WebSocket Transport¶
from __future__ import annotations
from roomkit.voice.realtime import WebSocketRealtimeTransport
transport = WebSocketRealtimeTransport(
authenticate=my_auth_callback, # Optional auth
audio_format="base64_json", # or "binary"
)
Client messages:
Server messages:
{"type": "audio", "data": "<base64>"}
{"type": "transcription", "text": "Hello", "role": "user", "is_final": true}
{"type": "speaking", "speaking": true, "who": "assistant"}
{"type": "clear_audio"}
FastRTC WebRTC Transport¶
Browser-based WebRTC with low latency:
from __future__ import annotations
from roomkit.voice.realtime import FastRTCRealtimeTransport, mount_fastrtc_realtime
transport = FastRTCRealtimeTransport(
input_sample_rate=16000,
output_sample_rate=24000,
)
# Mount on FastAPI app
mount_fastrtc_realtime(
app,
transport,
path="/rtc-realtime",
auth=my_auth_callback, # Optional
)
Audio codec: mu-law (8-bit) over WebRTC DataChannel.

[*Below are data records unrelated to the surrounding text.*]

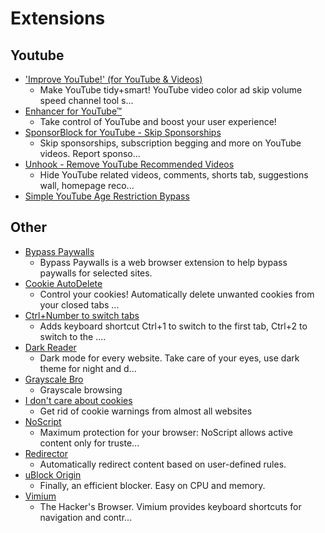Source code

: # Extensions

## Youtube
- ['Improve YouTube!' (for YouTube & Videos)](https://addons.mozilla.org/en-CA/firefox/addon/youtube-addon/)
   - Make YouTube tidy+smart! YouTube video color ad skip volume speed channel tool s...
- [Enhancer for YouTube™](https://addons.mozilla.org/en-CA/firefox/addon/enhancer-for-youtube/)
   - Take control of YouTube and boost your user experience!
- [SponsorBlock for YouTube - Skip Sponsorships](https://addons.mozilla.org/en-CA/firefox/addon/sponsorblock/)
   - Skip sponsorships, subscription begging and more on YouTube videos. Report sponso...
- [Unhook - Remove YouTube Recommended Videos](https://addons.mozilla.org/en-CA/firefox/addon/youtube-recommended-videos/)
   - Hide YouTube related videos, comments, shorts tab, suggestions wall, homepage reco...
- [Simple YouTube Age Restriction Bypass](https://github.com/zerodytrash/Simple-YouTube-Age-Restriction-Bypass/)

## Other
- [Bypass Paywalls](https://github.com/iamadamdev/bypass-paywalls-chrome)
   - Bypass Paywalls is a web browser extension to help bypass paywalls for selected sites.
- [Cookie AutoDelete](https://addons.mozilla.org/en-CA/firefox/addon/cookie-autodelete/)
   - Control your cookies! Automatically delete unwanted cookies from your closed tabs ...
- [Ctrl+Number to switch tabs](https://addons.mozilla.org/en-GB/firefox/addon/ctrl-number-to-switch-tabs/)
   - Adds keyboard shortcut Ctrl+1 to switch to the first tab, Ctrl+2 to switch to the ....
- [Dark Reader](https://addons.mozilla.org/en-CA/firefox/addon/darkreader/)
   - Dark mode for every website. Take care of your eyes, use dark theme for night and d...
- [Grayscale Bro](https://addons.mozilla.org/en-CA/firefox/addon/grayscale-bro/)
   - Grayscale browsing
- [I don't care about cookies](https://addons.mozilla.org/en-CA/firefox/addon/i-dont-care-about-cookies/)
   - Get rid of cookie warnings from almost all websites
- [NoScript](https://addons.mozilla.org/en-CA/firefox/addon/noscript/)
   - Maximum protection for your browser: NoScript allows active content only for truste...
- [Redirector](https://addons.mozilla.org/en-CA/firefox/addon/redirector/)
   - Automatically redirect content based on user-defined rules.
- [uBlock Origin](https://addons.mozilla.org/en-CA/firefox/addon/ublock-origin/)
   - Finally, an efficient blocker. Easy on CPU and memory.
- [Vimium](https://addons.mozilla.org/en-CA/firefox/addon/vimium-ff/)
   - The Hacker's Browser. Vimium provides keyboard shortcuts for navigation and contr...
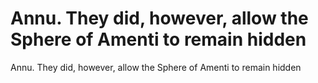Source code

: # Annu. They did, however, allow the Sphere of Amenti to remain hidden

Annu. They did, however, allow the Sphere of Amenti to remain hidden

Auto-session: Clients connect via WebRTC, transport fires on_client_connected callback.
SIP Transport¶
Bridge SIP calls to realtime AI:
from __future__ import annotations
from roomkit.voice.realtime import SIPRealtimeTransport
transport = SIPRealtimeTransport(backend=sip_backend)
Sample rate: Negotiated via SIP codec (G.711 @ 8kHz, G.722 @ 16kHz). The channel auto-resamples.
Audio pacing: Built-in OutboundAudioPacer with ~80ms pre-buffer and jitter absorption.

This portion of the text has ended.